■ Your objective ■
All records, exactly as written, minus the pictures: copy them out.

++++++++++

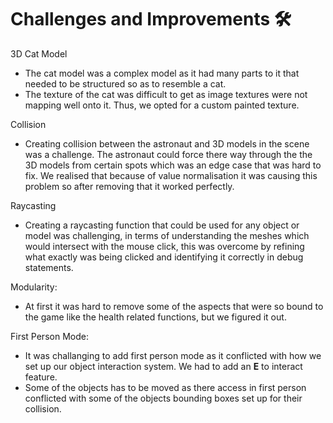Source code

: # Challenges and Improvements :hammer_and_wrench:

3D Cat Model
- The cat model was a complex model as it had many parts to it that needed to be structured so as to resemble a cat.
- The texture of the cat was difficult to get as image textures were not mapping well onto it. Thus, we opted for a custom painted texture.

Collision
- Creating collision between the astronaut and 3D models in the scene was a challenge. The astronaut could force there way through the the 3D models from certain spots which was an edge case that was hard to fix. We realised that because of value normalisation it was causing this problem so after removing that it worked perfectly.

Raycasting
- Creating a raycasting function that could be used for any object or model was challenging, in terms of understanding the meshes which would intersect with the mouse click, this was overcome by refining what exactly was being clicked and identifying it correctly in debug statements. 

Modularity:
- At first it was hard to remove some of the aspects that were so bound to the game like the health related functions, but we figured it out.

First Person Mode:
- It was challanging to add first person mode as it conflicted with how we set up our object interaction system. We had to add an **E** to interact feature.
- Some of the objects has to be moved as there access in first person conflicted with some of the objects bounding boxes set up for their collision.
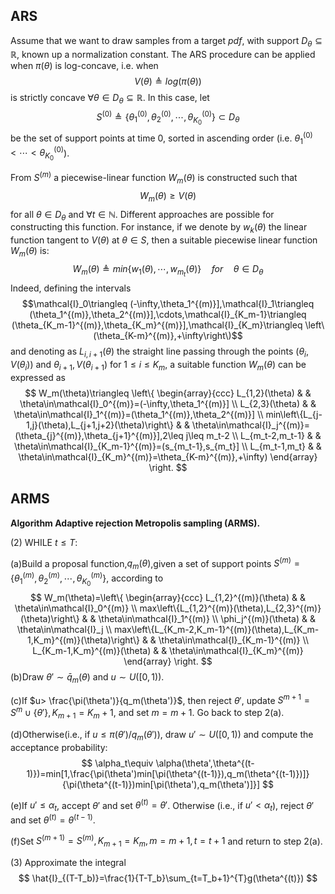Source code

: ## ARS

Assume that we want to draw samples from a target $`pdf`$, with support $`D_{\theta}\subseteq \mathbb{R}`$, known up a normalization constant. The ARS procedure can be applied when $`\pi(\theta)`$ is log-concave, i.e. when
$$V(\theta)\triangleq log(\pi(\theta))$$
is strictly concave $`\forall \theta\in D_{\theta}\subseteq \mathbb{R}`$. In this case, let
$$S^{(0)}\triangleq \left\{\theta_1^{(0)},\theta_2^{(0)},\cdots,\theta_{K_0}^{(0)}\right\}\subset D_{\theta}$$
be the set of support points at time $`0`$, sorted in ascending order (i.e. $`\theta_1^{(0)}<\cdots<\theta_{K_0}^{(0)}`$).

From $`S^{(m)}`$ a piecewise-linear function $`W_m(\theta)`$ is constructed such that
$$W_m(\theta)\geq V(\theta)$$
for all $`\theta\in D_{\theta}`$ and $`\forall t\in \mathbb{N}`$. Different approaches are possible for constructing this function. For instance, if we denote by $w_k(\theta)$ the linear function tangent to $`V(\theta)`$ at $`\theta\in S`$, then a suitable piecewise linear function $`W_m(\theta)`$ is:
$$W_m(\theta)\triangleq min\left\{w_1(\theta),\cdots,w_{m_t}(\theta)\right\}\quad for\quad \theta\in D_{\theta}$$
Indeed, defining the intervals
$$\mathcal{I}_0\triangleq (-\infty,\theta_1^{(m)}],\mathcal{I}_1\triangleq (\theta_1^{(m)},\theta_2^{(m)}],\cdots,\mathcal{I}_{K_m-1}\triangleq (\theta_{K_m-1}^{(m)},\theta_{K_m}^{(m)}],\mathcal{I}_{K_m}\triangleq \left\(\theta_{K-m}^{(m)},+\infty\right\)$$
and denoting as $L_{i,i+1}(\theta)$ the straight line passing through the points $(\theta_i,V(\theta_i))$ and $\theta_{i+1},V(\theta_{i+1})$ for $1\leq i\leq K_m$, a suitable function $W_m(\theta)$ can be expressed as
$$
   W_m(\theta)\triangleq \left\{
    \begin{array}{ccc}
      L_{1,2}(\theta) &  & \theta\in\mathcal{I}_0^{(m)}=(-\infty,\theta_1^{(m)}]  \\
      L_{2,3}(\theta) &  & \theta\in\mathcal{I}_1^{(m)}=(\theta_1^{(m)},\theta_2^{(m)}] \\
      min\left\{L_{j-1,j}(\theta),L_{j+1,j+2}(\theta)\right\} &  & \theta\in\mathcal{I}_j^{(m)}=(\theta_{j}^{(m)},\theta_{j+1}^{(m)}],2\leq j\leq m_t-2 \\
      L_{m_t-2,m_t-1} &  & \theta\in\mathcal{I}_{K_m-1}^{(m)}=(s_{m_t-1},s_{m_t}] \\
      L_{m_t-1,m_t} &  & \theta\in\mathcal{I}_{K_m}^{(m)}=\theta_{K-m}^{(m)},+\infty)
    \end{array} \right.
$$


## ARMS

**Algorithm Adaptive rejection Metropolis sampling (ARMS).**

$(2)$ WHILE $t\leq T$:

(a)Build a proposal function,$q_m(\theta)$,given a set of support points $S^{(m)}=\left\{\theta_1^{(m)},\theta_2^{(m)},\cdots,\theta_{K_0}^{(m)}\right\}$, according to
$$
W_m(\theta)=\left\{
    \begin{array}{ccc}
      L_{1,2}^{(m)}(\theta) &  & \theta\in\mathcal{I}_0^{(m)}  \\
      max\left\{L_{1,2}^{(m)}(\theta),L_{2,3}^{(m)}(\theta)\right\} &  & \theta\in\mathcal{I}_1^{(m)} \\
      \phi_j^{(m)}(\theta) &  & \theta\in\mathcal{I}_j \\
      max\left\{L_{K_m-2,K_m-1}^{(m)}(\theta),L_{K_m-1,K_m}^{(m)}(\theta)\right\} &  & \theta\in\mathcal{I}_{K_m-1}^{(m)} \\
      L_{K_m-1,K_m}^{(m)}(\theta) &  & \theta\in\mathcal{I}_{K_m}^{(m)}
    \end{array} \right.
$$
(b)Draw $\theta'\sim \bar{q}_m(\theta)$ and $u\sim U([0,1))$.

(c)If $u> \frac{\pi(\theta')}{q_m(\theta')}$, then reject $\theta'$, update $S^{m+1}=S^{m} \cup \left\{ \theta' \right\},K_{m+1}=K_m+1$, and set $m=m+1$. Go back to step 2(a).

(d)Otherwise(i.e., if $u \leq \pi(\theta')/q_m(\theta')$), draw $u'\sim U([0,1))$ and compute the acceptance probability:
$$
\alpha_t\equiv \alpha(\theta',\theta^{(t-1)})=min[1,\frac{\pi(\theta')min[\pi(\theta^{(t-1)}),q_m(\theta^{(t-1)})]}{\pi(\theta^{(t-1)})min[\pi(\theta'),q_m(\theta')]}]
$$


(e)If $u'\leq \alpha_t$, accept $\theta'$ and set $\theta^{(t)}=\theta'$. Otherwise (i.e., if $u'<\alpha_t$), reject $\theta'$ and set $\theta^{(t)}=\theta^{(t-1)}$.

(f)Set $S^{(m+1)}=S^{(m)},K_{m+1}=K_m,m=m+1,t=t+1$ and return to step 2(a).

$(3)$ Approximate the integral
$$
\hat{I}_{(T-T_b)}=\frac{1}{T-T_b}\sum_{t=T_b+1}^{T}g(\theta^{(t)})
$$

++++++++++

■ Answer to this task ■
Source code

: # Challenges and Improvements :hammer_and_wrench:

3D Cat Model
- The cat model was a complex model as it had many parts to it that needed to be structured so as to resemble a cat.
- The texture of the cat was difficult to get as image textures were not mapping well onto it. Thus, we opted for a custom painted texture.

Collision
- Creating collision between the astronaut and 3D models in the scene was a challenge. The astronaut could force there way through the the 3D models from certain spots which was an edge case that was hard to fix. We realised that because of value normalisation it was causing this problem so after removing that it worked perfectly.

Raycasting
- Creating a raycasting function that could be used for any object or model was challenging, in terms of understanding the meshes which would intersect with the mouse click, this was overcome by refining what exactly was being clicked and identifying it correctly in debug statements. 

Modularity:
- At first it was hard to remove some of the aspects that were so bound to the game like the health related functions, but we figured it out.

First Person Mode:
- It was challanging to add first person mode as it conflicted with how we set up our object interaction system. We had to add an **E** to interact feature.
- Some of the objects has to be moved as there access in first person conflicted with some of the objects bounding boxes set up for their collision.
Source code

: ## ARS

Assume that we want to draw samples from a target $`pdf`$, with support $`D_{\theta}\subseteq \mathbb{R}`$, known up a normalization constant. The ARS procedure can be applied when $`\pi(\theta)`$ is log-concave, i.e. when
$$V(\theta)\triangleq log(\pi(\theta))$$
is strictly concave $`\forall \theta\in D_{\theta}\subseteq \mathbb{R}`$. In this case, let
$$S^{(0)}\triangleq \left\{\theta_1^{(0)},\theta_2^{(0)},\cdots,\theta_{K_0}^{(0)}\right\}\subset D_{\theta}$$
be the set of support points at time $`0`$, sorted in ascending order (i.e. $`\theta_1^{(0)}<\cdots<\theta_{K_0}^{(0)}`$).

From $`S^{(m)}`$ a piecewise-linear function $`W_m(\theta)`$ is constructed such that
$$W_m(\theta)\geq V(\theta)$$
for all $`\theta\in D_{\theta}`$ and $`\forall t\in \mathbb{N}`$. Different approaches are possible for constructing this function. For instance, if we denote by $w_k(\theta)$ the linear function tangent to $`V(\theta)`$ at $`\theta\in S`$, then a suitable piecewise linear function $`W_m(\theta)`$ is:
$$W_m(\theta)\triangleq min\left\{w_1(\theta),\cdots,w_{m_t}(\theta)\right\}\quad for\quad \theta\in D_{\theta}$$
Indeed, defining the intervals
$$\mathcal{I}_0\triangleq (-\infty,\theta_1^{(m)}],\mathcal{I}_1\triangleq (\theta_1^{(m)},\theta_2^{(m)}],\cdots,\mathcal{I}_{K_m-1}\triangleq (\theta_{K_m-1}^{(m)},\theta_{K_m}^{(m)}],\mathcal{I}_{K_m}\triangleq \left\(\theta_{K-m}^{(m)},+\infty\right\)$$
and denoting as $L_{i,i+1}(\theta)$ the straight line passing through the points $(\theta_i,V(\theta_i))$ and $\theta_{i+1},V(\theta_{i+1})$ for $1\leq i\leq K_m$, a suitable function $W_m(\theta)$ can be expressed as
$$
   W_m(\theta)\triangleq \left\{
    \begin{array}{ccc}
      L_{1,2}(\theta) &  & \theta\in\mathcal{I}_0^{(m)}=(-\infty,\theta_1^{(m)}]  \\
      L_{2,3}(\theta) &  & \theta\in\mathcal{I}_1^{(m)}=(\theta_1^{(m)},\theta_2^{(m)}] \\
      min\left\{L_{j-1,j}(\theta),L_{j+1,j+2}(\theta)\right\} &  & \theta\in\mathcal{I}_j^{(m)}=(\theta_{j}^{(m)},\theta_{j+1}^{(m)}],2\leq j\leq m_t-2 \\
      L_{m_t-2,m_t-1} &  & \theta\in\mathcal{I}_{K_m-1}^{(m)}=(s_{m_t-1},s_{m_t}] \\
      L_{m_t-1,m_t} &  & \theta\in\mathcal{I}_{K_m}^{(m)}=\theta_{K-m}^{(m)},+\infty)
    \end{array} \right.
$$


## ARMS

**Algorithm Adaptive rejection Metropolis sampling (ARMS).**

$(2)$ WHILE $t\leq T$:

(a)Build a proposal function,$q_m(\theta)$,given a set of support points $S^{(m)}=\left\{\theta_1^{(m)},\theta_2^{(m)},\cdots,\theta_{K_0}^{(m)}\right\}$, according to
$$
W_m(\theta)=\left\{
    \begin{array}{ccc}
      L_{1,2}^{(m)}(\theta) &  & \theta\in\mathcal{I}_0^{(m)}  \\
      max\left\{L_{1,2}^{(m)}(\theta),L_{2,3}^{(m)}(\theta)\right\} &  & \theta\in\mathcal{I}_1^{(m)} \\
      \phi_j^{(m)}(\theta) &  & \theta\in\mathcal{I}_j \\
      max\left\{L_{K_m-2,K_m-1}^{(m)}(\theta),L_{K_m-1,K_m}^{(m)}(\theta)\right\} &  & \theta\in\mathcal{I}_{K_m-1}^{(m)} \\
      L_{K_m-1,K_m}^{(m)}(\theta) &  & \theta\in\mathcal{I}_{K_m}^{(m)}
    \end{array} \right.
$$
(b)Draw $\theta'\sim \bar{q}_m(\theta)$ and $u\sim U([0,1))$.

(c)If $u> \frac{\pi(\theta')}{q_m(\theta')}$, then reject $\theta'$, update $S^{m+1}=S^{m} \cup \left\{ \theta' \right\},K_{m+1}=K_m+1$, and set $m=m+1$. Go back to step 2(a).

(d)Otherwise(i.e., if $u \leq \pi(\theta')/q_m(\theta')$), draw $u'\sim U([0,1))$ and compute the acceptance probability:
$$
\alpha_t\equiv \alpha(\theta',\theta^{(t-1)})=min[1,\frac{\pi(\theta')min[\pi(\theta^{(t-1)}),q_m(\theta^{(t-1)})]}{\pi(\theta^{(t-1)})min[\pi(\theta'),q_m(\theta')]}]
$$


(e)If $u'\leq \alpha_t$, accept $\theta'$ and set $\theta^{(t)}=\theta'$. Otherwise (i.e., if $u'<\alpha_t$), reject $\theta'$ and set $\theta^{(t)}=\theta^{(t-1)}$.

(f)Set $S^{(m+1)}=S^{(m)},K_{m+1}=K_m,m=m+1,t=t+1$ and return to step 2(a).

$(3)$ Approximate the integral
$$
\hat{I}_{(T-T_b)}=\frac{1}{T-T_b}\sum_{t=T_b+1}^{T}g(\theta^{(t)})
$$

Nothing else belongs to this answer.